I am no lawyer but I probably should have been because I am a pedant and can argue any side with conviction. But I’ve read enough fiction and history to know that what legal scholars call “originalism” is a load of codswallop. If I were to argue in an essay for a literature class that we cannot seriously interpret, say, Conrad’s Nostromo or Eliot’s “Gerontion” without studying the intentions of the writer and confining ourselves to What The Words mean, I would not only produce an essay of embarrassing brevity but bore my readers as soon as soon as they picked themselves off the floor from laughing*. What Charles Evans Hughes once said about the Constitution is as true about it as it is about literature: The Constitution is what we say it is. One of the few points on which Thomas are in agreement is his disdain for stare decisis: if precedent on matters of consequence is incorrect, then correct it. Interpretation is redress. Thomas, however, would cite for intellectual ballast a fidelity to the text of the Constitution and of the Framers. Again, I will not venture too far into theories of jurisprudence for fear of looking like a prat, but consider: are Thomas and (to a lesser extent) Justice Antonin Scalia such empty vessels that their paid appearances before rapt audiences reflect exactly their constitutional views? Or, to put it another way, why does their jurisprudence coincide with the political activism of, to cite three random figures in modern conservatism, Steve Calabresi, Michelle Bachmann, and Ed Meese? (It’s also worth nothing for yuks that Thomas the ultra-Catholic officiated Rush Limbaugh’s marriage to a member of Rush’s harem).
Jeffrey Toobin’s essay on Clarence Thomas’ legal philosophy, such as it is, and wife Virginia Thomas’ vigorous proselytizing on its behalf dismisses the notion — which I too admit is condescending — that Thomas exists as a Scalia hack, a reputation acquired in part after his years of monastic silence during oral argument (he hasn’t asked a question since Donald Rumsfeld ran the Pentagon and Nelly Furtado scored her first #1 single). Thomas, according to Toobin and the delighted conservative jurists and politicians he cites, is in fact the most conservative justice since the days of Willis Van Devanter, Pierce Butler, George Sutherland, and Joseph McReynolds — the quartet known as the Four Horseman of Judicial Reaction who irritated FDR so in the thirties. Toobin:
Scalia is the figure most often associated with this school of thought, but he refers to himself as a “fainthearted originalist.” Scalia means that other factors besides his own understanding of the intent of the framers, most especially the long-established precedents of the Court, influence his judgment on the resolution of constitutional disputes. “If a constitutional line of authority is wrong, he”—Thomas—“would say let’s get it right,” Scalia told a reporter in 2004. “I wouldn’t do that. He does not believe in stare decisis period.” In other words, there is nothing fainthearted about Thomas’s convictions about the meaning of the Constitution.
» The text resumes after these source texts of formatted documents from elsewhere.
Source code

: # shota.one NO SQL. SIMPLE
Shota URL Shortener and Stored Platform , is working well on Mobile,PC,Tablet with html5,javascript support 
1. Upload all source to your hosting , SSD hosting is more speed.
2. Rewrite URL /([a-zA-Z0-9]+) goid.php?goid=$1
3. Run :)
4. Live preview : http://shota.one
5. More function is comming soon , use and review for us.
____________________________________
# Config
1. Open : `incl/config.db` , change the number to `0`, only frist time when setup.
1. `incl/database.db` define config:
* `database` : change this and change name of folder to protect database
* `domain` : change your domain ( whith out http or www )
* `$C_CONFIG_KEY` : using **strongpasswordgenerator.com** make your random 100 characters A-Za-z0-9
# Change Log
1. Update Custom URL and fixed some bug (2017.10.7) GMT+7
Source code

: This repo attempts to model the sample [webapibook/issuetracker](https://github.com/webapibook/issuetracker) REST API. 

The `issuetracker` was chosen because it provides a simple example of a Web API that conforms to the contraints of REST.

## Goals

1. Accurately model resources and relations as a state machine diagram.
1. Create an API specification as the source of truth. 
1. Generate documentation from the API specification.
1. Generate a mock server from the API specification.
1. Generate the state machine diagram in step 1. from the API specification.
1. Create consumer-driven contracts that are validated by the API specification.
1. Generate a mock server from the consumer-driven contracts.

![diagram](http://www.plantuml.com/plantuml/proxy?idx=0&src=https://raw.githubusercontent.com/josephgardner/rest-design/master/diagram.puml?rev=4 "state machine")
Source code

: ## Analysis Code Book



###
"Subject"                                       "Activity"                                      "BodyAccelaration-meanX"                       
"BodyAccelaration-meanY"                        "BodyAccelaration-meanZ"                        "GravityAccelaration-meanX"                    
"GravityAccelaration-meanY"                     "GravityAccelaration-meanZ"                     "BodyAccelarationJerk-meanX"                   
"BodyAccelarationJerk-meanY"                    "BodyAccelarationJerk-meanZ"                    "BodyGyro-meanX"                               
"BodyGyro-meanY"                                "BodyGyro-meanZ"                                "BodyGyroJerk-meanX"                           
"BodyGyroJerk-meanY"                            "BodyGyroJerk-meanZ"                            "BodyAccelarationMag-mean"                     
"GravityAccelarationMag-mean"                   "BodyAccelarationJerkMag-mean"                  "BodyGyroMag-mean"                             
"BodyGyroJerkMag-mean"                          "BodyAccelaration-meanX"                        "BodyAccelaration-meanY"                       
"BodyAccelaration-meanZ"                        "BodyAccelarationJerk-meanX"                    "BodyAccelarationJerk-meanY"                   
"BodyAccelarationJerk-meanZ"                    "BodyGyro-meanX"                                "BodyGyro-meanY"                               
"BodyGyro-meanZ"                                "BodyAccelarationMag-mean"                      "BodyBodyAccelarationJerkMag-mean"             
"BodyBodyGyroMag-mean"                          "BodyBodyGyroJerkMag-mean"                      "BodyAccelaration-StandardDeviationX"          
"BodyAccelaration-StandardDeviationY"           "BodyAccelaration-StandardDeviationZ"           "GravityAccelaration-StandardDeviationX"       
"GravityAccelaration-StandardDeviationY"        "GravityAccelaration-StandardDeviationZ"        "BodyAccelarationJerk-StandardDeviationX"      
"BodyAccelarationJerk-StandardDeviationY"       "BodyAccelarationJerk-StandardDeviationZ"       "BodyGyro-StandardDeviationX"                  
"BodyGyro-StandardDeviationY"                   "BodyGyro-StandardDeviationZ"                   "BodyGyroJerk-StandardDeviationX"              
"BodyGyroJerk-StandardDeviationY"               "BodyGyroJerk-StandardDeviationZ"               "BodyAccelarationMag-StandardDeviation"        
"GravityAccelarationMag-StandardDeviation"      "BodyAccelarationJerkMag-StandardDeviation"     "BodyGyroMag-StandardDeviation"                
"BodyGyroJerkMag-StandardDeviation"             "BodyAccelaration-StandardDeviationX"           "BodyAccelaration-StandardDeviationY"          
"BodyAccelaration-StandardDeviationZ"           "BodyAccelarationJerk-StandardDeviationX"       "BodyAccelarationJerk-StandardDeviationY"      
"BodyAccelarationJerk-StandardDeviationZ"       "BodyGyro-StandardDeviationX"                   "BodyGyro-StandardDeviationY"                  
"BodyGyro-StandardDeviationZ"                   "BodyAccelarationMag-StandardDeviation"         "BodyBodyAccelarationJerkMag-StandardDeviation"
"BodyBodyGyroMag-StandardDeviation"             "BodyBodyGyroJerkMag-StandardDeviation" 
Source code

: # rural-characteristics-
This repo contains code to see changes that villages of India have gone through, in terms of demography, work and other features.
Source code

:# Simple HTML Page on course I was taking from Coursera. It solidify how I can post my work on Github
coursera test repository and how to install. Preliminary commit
Thomas’ extra-judicial remarks and writings brim with that special blend of herbs and spices known as right-wing self-pity, in which the victim reminds his audience of not only how poorly liberalism served him while studying in the heart of socialist academe (Yale in Thomas’ case), but how the slings and arrows of outrageous fortune drove him to lead the army of the righteous.
I take Thomas’ point that we — we as in academe, bureaucracies, and other members of the culture industry — take the Ivy League much too seriously. I’m glad he hires clerks from second- and third-tier law schools. But must he keep reminding us of how he writhed in these purgatorial flames? As a symbol of my disillusionment, I peeled a fifteen-cent sticker off a package of cigars and stuck it on the frame of my law degree to remind myself of the mistake I’d made by going to Yale,” Thomas writes in a passage of his memoir quoted by Toobin. “I never did change my mind about its value.” Reading Jane Mayer’s excellent The Selling of Clarence Thomas a few years ago, I was amazed by the tortured ambivalence with which he regarded his education and job in the Reagan administration: Yale and the EEOC only accepted him because he was black, therefore, he reasons, there’s something wrong with those institutions, with me, or both. Contemptuous of affirmative action because it will not allow black men and women to rise on their merits, he can’t live with the probability that his own extraordinary rise resulted from tokenism, as of course it did, and so what? Thomas Sowell aside, how many black conservatives did National Review endorse?
The best conclusion a sensitive analyst will reach is that in originalism Thomas found a way of thinking about law whose certitudes soothed his doubt and rage. The other conclusion: the Obama Justice Department better have Thomas’ jurisprudential counterpart ready when Ruth Bader Ginsberg retires.
* There’s a reason why most law students majored in English or history.